→ TO DO
If an entry holds a picture, drop the picture but restate the entry word for word.
•••
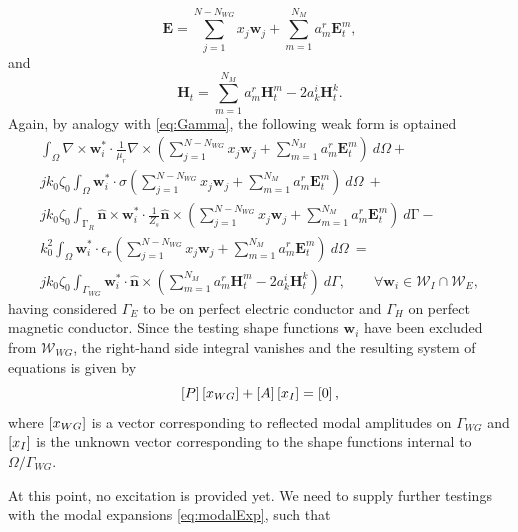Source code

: \begin{equation}
\mathbf{E} = \sum_{j=1}^{N-N_{WG}} x_j \mathbf{w}_j + \sum_{m=1}^{N_M} a_m^r \mathbf{E}_t^m,
\end{equation}
\noindent and
\begin{equation}
\mathbf{H}_t = \sum_{m=1}^{N_M} a_m^r \mathbf{H}_t^m - 2 a_k^i \mathbf{H}_t^k.
\end{equation}
\noindent Again, by analogy with \eqref{eq:Gamma}, the following weak form is optained \cite{zhu2006multigrid} 
%
\begin{multline}
\label{eq:FEMformTFE1}
\int_\Omega \nabla \times \mathbf{w}_i^* \cdot \frac{1}{\mu_r} \nabla \times \left( \sum_{j=1}^{N-N_{WG}} x_j \mathbf{w}_j + \sum_{m=1}^{N_M} a_m^r \mathbf{E}_t^m \right) \ d\Omega +\\
 j k_0 \zeta_0 \int_\Omega \mathbf{w}_i^* \cdot \sigma \left( \sum_{j=1}^{N-N_{WG}} x_j \mathbf{w}_j + \sum_{m=1}^{N_M} a_m^r \mathbf{E}_t^m \right) \ d\Omega \ + \\
 j k_0 \zeta_0 \int_{\mathrm{\Gamma}_R} \hat{\mathbf{n}} \times \mathbf{w}_i^* \cdot \frac{1}{Z_s} \hat{\mathbf{n}} \times \left( \sum_{j=1}^{N-N_{WG}} x_j \mathbf{w}_j + \sum_{m=1}^{N_M} a_m^r \mathbf{E}_t^m \right) \ d\mathrm{\Gamma} - \\
 k_0^2 \int_\Omega \mathbf{w}_i^* \cdot \epsilon_r \left( \sum_{j=1}^{N-N_{WG}} x_j \mathbf{w}_j + \sum_{m=1}^{N_M} a_m^r \mathbf{E}_t^m \right) \ d\Omega \ = \\ 
 j k_0 \zeta_0 \int_{\Gamma_{WG}}  \mathbf{w}_i^* \cdot \hat{\mathbf{n}} \times \left( \sum_{m=1}^{N_M} a_m^r \mathbf{H}_t^m - 2 a_k^i \mathbf{H}_t^k \right) \ d\Gamma, \qquad \forall \mathbf{w}_i \in \mathcal{W}_I\cap \mathcal{W}_E,
\end{multline}
\noindent having considered $\Gamma_E$ to be on perfect electric conductor and $\Gamma_H$ on perfect magnetic conductor. Since the testing shape functions $\mathbf{w}_i$ have been excluded from $\mathcal{W}_{WG}$, the right-hand side integral vanishes and the resulting system of equations is given by
\begin{equation}
\label{eq:FEInt1}
\mat{P} \vect{x_{WG}} + \mat{A} \vect{x_I} = \vect{0},
\end{equation}
\noindent where $\vect{x_{WG}}$ is a vector corresponding to reflected modal amplitudes on $\Gamma_{WG}$ and $\vect{x_I}$ is the unknown vector corresponding to the shape functions internal to $\Omega / \Gamma_{WG}$.

At this point, no excitation is provided yet. We need to supply further testings with the modal expansions \eqref{eq:modalExp}, such that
•••
→ RESPONSE AREA
Source code

: \begin{equation}
\mathbf{E} = \sum_{j=1}^{N-N_{WG}} x_j \mathbf{w}_j + \sum_{m=1}^{N_M} a_m^r \mathbf{E}_t^m,
\end{equation}
\noindent and
\begin{equation}
\mathbf{H}_t = \sum_{m=1}^{N_M} a_m^r \mathbf{H}_t^m - 2 a_k^i \mathbf{H}_t^k.
\end{equation}
\noindent Again, by analogy with \eqref{eq:Gamma}, the following weak form is optained \cite{zhu2006multigrid} 
%
\begin{multline}
\label{eq:FEMformTFE1}
\int_\Omega \nabla \times \mathbf{w}_i^* \cdot \frac{1}{\mu_r} \nabla \times \left( \sum_{j=1}^{N-N_{WG}} x_j \mathbf{w}_j + \sum_{m=1}^{N_M} a_m^r \mathbf{E}_t^m \right) \ d\Omega +\\
 j k_0 \zeta_0 \int_\Omega \mathbf{w}_i^* \cdot \sigma \left( \sum_{j=1}^{N-N_{WG}} x_j \mathbf{w}_j + \sum_{m=1}^{N_M} a_m^r \mathbf{E}_t^m \right) \ d\Omega \ + \\
 j k_0 \zeta_0 \int_{\mathrm{\Gamma}_R} \hat{\mathbf{n}} \times \mathbf{w}_i^* \cdot \frac{1}{Z_s} \hat{\mathbf{n}} \times \left( \sum_{j=1}^{N-N_{WG}} x_j \mathbf{w}_j + \sum_{m=1}^{N_M} a_m^r \mathbf{E}_t^m \right) \ d\mathrm{\Gamma} - \\
 k_0^2 \int_\Omega \mathbf{w}_i^* \cdot \epsilon_r \left( \sum_{j=1}^{N-N_{WG}} x_j \mathbf{w}_j + \sum_{m=1}^{N_M} a_m^r \mathbf{E}_t^m \right) \ d\Omega \ = \\ 
 j k_0 \zeta_0 \int_{\Gamma_{WG}}  \mathbf{w}_i^* \cdot \hat{\mathbf{n}} \times \left( \sum_{m=1}^{N_M} a_m^r \mathbf{H}_t^m - 2 a_k^i \mathbf{H}_t^k \right) \ d\Gamma, \qquad \forall \mathbf{w}_i \in \mathcal{W}_I\cap \mathcal{W}_E,
\end{multline}
\noindent having considered $\Gamma_E$ to be on perfect electric conductor and $\Gamma_H$ on perfect magnetic conductor. Since the testing shape functions $\mathbf{w}_i$ have been excluded from $\mathcal{W}_{WG}$, the right-hand side integral vanishes and the resulting system of equations is given by
\begin{equation}
\label{eq:FEInt1}
\mat{P} \vect{x_{WG}} + \mat{A} \vect{x_I} = \vect{0},
\end{equation}
\noindent where $\vect{x_{WG}}$ is a vector corresponding to reflected modal amplitudes on $\Gamma_{WG}$ and $\vect{x_I}$ is the unknown vector corresponding to the shape functions internal to $\Omega / \Gamma_{WG}$.

At this point, no excitation is provided yet. We need to supply further testings with the modal expansions \eqref{eq:modalExp}, such that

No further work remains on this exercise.